→ Exercise
Nothing but a number belongs in the answer: how many lines of the records below contain the string "provides".

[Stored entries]
══════

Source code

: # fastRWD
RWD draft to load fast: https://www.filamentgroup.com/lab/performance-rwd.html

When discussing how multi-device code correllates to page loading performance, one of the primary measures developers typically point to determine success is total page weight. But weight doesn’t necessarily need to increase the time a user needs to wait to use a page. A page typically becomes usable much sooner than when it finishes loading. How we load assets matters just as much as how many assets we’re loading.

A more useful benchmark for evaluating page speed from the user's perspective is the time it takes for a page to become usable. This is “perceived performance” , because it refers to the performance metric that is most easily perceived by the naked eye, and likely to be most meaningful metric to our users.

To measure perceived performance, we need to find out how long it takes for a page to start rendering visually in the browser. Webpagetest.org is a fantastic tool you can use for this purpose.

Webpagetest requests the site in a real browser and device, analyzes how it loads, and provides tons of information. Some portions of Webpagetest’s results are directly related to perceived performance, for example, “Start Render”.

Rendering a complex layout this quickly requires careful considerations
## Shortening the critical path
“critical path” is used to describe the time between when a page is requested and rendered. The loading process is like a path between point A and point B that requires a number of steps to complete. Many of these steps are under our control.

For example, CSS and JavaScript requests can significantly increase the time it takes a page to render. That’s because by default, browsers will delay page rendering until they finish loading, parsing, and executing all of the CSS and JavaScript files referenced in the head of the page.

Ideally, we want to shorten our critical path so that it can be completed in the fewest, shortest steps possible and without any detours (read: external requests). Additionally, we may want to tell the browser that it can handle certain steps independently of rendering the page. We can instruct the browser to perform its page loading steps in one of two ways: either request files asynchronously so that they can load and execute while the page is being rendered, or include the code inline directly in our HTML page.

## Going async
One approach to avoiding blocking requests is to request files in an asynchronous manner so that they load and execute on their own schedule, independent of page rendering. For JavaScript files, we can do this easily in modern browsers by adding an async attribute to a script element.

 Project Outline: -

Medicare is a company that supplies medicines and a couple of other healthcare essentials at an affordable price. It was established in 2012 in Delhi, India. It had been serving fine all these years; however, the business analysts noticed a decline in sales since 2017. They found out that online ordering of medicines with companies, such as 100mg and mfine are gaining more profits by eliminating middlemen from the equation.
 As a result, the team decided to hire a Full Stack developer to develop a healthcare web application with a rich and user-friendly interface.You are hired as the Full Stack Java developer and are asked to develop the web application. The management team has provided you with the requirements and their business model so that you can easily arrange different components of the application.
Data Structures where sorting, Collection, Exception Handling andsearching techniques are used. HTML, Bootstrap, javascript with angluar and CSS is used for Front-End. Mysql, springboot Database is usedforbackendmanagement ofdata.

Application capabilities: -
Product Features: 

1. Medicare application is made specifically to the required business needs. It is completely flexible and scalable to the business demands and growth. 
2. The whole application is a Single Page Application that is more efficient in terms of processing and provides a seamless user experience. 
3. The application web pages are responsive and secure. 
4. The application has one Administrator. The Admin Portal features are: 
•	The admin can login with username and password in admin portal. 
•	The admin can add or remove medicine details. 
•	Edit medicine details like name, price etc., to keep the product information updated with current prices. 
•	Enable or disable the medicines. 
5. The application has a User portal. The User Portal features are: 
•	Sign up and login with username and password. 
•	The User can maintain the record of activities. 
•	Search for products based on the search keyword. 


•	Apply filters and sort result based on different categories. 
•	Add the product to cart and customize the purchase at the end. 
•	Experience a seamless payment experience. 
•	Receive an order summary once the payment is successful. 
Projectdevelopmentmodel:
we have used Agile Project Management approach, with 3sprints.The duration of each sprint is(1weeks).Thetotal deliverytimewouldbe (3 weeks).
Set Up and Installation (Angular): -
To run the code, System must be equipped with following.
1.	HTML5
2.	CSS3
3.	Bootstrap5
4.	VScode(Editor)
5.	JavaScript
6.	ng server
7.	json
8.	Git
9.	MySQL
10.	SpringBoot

══════

→ Finished exercise
2